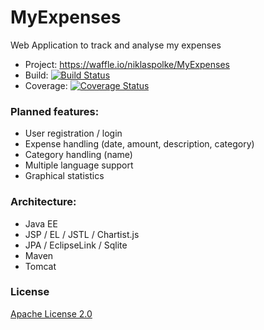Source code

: # MyExpenses
Web Application to track and analyse my expenses
* Project:  https://waffle.io/niklaspolke/MyExpenses
* Build: [![Build Status](https://travis-ci.org/niklaspolke/MyExpenses.svg)](https://travis-ci.org/niklaspolke/MyExpenses)
* Coverage: [![Coverage Status](https://coveralls.io/repos/niklaspolke/MyExpenses/badge.svg?branch=master&service=github)](https://coveralls.io/github/niklaspolke/MyExpenses?branch=master)

### Planned features:
* User registration / login
* Expense handling (date, amount, description, category)
* Category handling (name)
* Multiple language support
* Graphical statistics

### Architecture:
* Java EE
* JSP / EL / JSTL / Chartist.js
* JPA / EclipseLink / Sqlite
* Maven
* Tomcat

### License
[Apache License 2.0](http://www.apache.org/licenses/LICENSE-2.0.html)
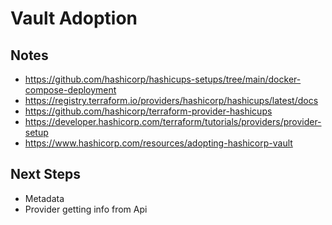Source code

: # Vault Adoption

## Notes


* https://github.com/hashicorp/hashicups-setups/tree/main/docker-compose-deployment
* https://registry.terraform.io/providers/hashicorp/hashicups/latest/docs
* https://github.com/hashicorp/terraform-provider-hashicups
* https://developer.hashicorp.com/terraform/tutorials/providers/provider-setup
* https://www.hashicorp.com/resources/adopting-hashicorp-vault

## Next Steps
- Metadata
- Provider getting info from Api

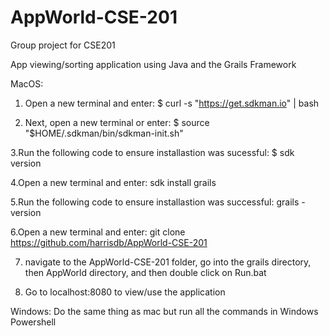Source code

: # AppWorld-CSE-201
Group project for CSE201

App viewing/sorting application using Java and the Grails Framework

MacOS:

1. Open a new terminal and enter:
$ curl -s "https://get.sdkman.io" | bash

2. Next, open a new terminal or enter:
$ source "$HOME/.sdkman/bin/sdkman-init.sh"

3.Run the following code to ensure installastion was sucessful:
$ sdk version

4.Open a new terminal and enter:
sdk install grails

5.Run the following code to ensure installastion was successful:
grails -version

6.Open a new terminal and enter:
git clone https://github.com/harrisdb/AppWorld-CSE-201

7. navigate to the AppWorld-CSE-201 folder, go into the grails directory, then AppWorld directory, and then double click on Run.bat

8. Go to localhost:8080 to view/use the application


Windows:
Do the same thing as mac but run all the commands in Windows Powershell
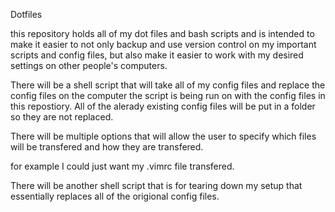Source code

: Dotfiles

this repository holds all of my dot files and bash scripts and is intended
to make it easier to not only backup and use version control on my important
scripts and config files, but also make it easier to work with my desired
settings on other people's computers.

There will be a shell script that will take all of my config files and
replace the config files on the computer the script is being run on
with the config files in this repostiory. All of the alerady existing
config files will be put in a folder so they are not replaced.

There will be multiple options that will allow the user to specify which
files will be transfered and how they are transfered.

for example I could just want my .vimrc file transfered.

There will be another shell script that is for tearing down my setup 
that essentially replaces all of the origional config files.
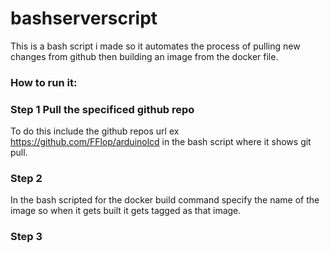 # bashserverscript
This is a bash script i made so it automates the process of pulling new changes from github then building an image from the docker file.


### How to run it:

### Step 1 Pull the specificed github repo 
To do this include the github repos url ex https://github.com/FFlop/arduinolcd in the bash script where it shows git pull.


### Step 2 

In the bash scripted for the docker build command specify the name of the image so when it gets built it gets tagged as that image.

### Step 3

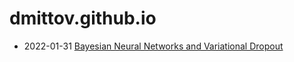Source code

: # dmittov.github.io

* 2022-01-31 [Bayesian Neural Networks and Variational Dropout](variational_dropout)

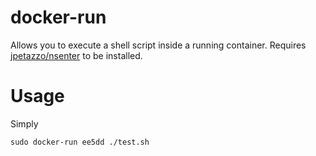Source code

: docker-run
===

Allows you to execute a shell script inside a running container. Requires [jpetazzo/nsenter](https://github.com/jpetazzo/nsenter) to be installed.

# Usage

Simply

`sudo docker-run ee5dd ./test.sh`
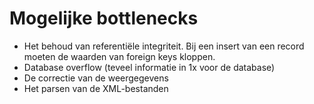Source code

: # Mogelijke bottlenecks

- Het behoud van referentiële integriteit. Bij een insert van een record moeten de waarden van foreign keys kloppen.
- Database overflow (teveel informatie in 1x voor de database)
- De correctie van de weergegevens
- Het parsen van de XML-bestanden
+ + +
WHAT YOU NEED TO DO:
Each record above needs to be retyped exactly, without any pictures.

TASK OUTPUT:
Source code

: # MyExpenses
Web Application to track and analyse my expenses
* Project:  https://waffle.io/niklaspolke/MyExpenses
* Build: [![Build Status](https://travis-ci.org/niklaspolke/MyExpenses.svg)](https://travis-ci.org/niklaspolke/MyExpenses)
* Coverage: [![Coverage Status](https://coveralls.io/repos/niklaspolke/MyExpenses/badge.svg?branch=master&service=github)](https://coveralls.io/github/niklaspolke/MyExpenses?branch=master)

### Planned features:
* User registration / login
* Expense handling (date, amount, description, category)
* Category handling (name)
* Multiple language support
* Graphical statistics

### Architecture:
* Java EE
* JSP / EL / JSTL / Chartist.js
* JPA / EclipseLink / Sqlite
* Maven
* Tomcat

### License
[Apache License 2.0](http://www.apache.org/licenses/LICENSE-2.0.html)
Source code

: # Vault Adoption

## Notes


* https://github.com/hashicorp/hashicups-setups/tree/main/docker-compose-deployment
* https://registry.terraform.io/providers/hashicorp/hashicups/latest/docs
* https://github.com/hashicorp/terraform-provider-hashicups
* https://developer.hashicorp.com/terraform/tutorials/providers/provider-setup
* https://www.hashicorp.com/resources/adopting-hashicorp-vault

## Next Steps
- Metadata
- Provider getting info from Api

Source code

: # AppWorld-CSE-201
Group project for CSE201

App viewing/sorting application using Java and the Grails Framework

MacOS:

1. Open a new terminal and enter:
$ curl -s "https://get.sdkman.io" | bash

2. Next, open a new terminal or enter:
$ source "$HOME/.sdkman/bin/sdkman-init.sh"

3.Run the following code to ensure installastion was sucessful:
$ sdk version

4.Open a new terminal and enter:
sdk install grails

5.Run the following code to ensure installastion was successful:
grails -version

6.Open a new terminal and enter:
git clone https://github.com/harrisdb/AppWorld-CSE-201

7. navigate to the AppWorld-CSE-201 folder, go into the grails directory, then AppWorld directory, and then double click on Run.bat

8. Go to localhost:8080 to view/use the application


Windows:
Do the same thing as mac but run all the commands in Windows Powershell
Source code

: Dotfiles

this repository holds all of my dot files and bash scripts and is intended
to make it easier to not only backup and use version control on my important
scripts and config files, but also make it easier to work with my desired
settings on other people's computers.

There will be a shell script that will take all of my config files and
replace the config files on the computer the script is being run on
with the config files in this repostiory. All of the alerady existing
config files will be put in a folder so they are not replaced.

There will be multiple options that will allow the user to specify which
files will be transfered and how they are transfered.

for example I could just want my .vimrc file transfered.

There will be another shell script that is for tearing down my setup 
that essentially replaces all of the origional config files.
 # bashserverscript
This is a bash script i made so it automates the process of pulling new changes from github then building an image from the docker file.


### How to run it:

### Step 1 Pull the specificed github repo 
To do this include the github repos url ex https://github.com/FFlop/arduinolcd in the bash script where it shows git pull.


### Step 2 

In the bash scripted for the docker build command specify the name of the image so when it gets built it gets tagged as that image.

### Step 3

Source code

: # dmittov.github.io

* 2022-01-31 [Bayesian Neural Networks and Variational Dropout](variational_dropout)

Source code

: docker-run
===

Allows you to execute a shell script inside a running container. Requires [jpetazzo/nsenter](https://github.com/jpetazzo/nsenter) to be installed.

# Usage

Simply

`sudo docker-run ee5dd ./test.sh`
Source code

: # Mogelijke bottlenecks

- Het behoud van referentiële integriteit. Bij een insert van een record moeten de waarden van foreign keys kloppen.
- Database overflow (teveel informatie in 1x voor de database)
- De correctie van de weergegevens
- Het parsen van de XML-bestanden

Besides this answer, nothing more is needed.